**Goal of the exercise**
Each line from the one with "<li>Criação de um módulo para dois</li>" to the final line of the data must be reproduced exactly, and no other line may appear.

◇ ◇ ◇ ◇

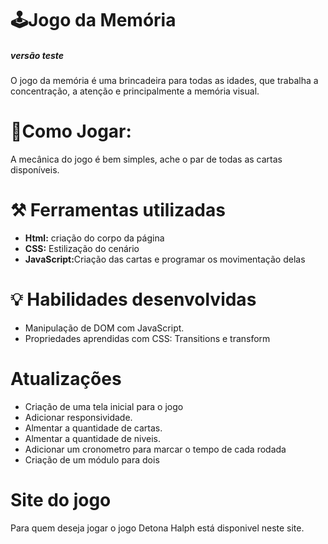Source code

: <h1 aling= "center">🕹️Jogo da Memória</h1>
<h5 aling = "center">versão teste </h5>
<p>  O jogo da memória é uma brincadeira para todas as idades, que trabalha a concentração, a atenção e principalmente a memória visual. </p>

<h1 aling = "center"> 👾Como Jogar: </h1>
<p>  A mecânica do jogo é bem simples, ache o par de todas as cartas disponíveis.  </p>

<h1 aling= "center">⚒️ Ferramentas utilizadas</h1>

<ul>
  <li><b> Html:</b> criação do corpo da página</li> 
  <li><b>CSS:</b> Estilização do cenário </li>
  <li><b>JavaScript:</b>Criação das cartas e programar os movimentação delas </li>
</ul>

<h1 >💡 Habilidades desenvolvidas</h1> 
<ul>
  <li>Manipulação de DOM com JavaScript.</li>
  <li> Propriedades aprendidas com CSS: Transitions e transform </li>
</ul>

<h1>Atualizações</h1>
<ul>

  <li> Criação de uma tela inicial para o jogo </li>
  <li>Adicionar responsividade.</li>
  <li>Almentar a quantidade de cartas.</li>
  <li>Almentar a quantidade de niveis.</li>
  <li>Adicionar um cronometro para marcar o tempo de cada rodada</li>
  <li>Criação de um módulo para dois</li>
</ul>

<h1> Site do jogo </h1>
<p> Para quem deseja jogar o jogo Detona Halph está disponivel neste site.</p>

◇ ◇ ◇ ◇

**Response for this exercise**
  <li>Criação de um módulo para dois</li>
</ul>

<h1> Site do jogo </h1>
<p> Para quem deseja jogar o jogo Detona Halph está disponivel neste site.</p>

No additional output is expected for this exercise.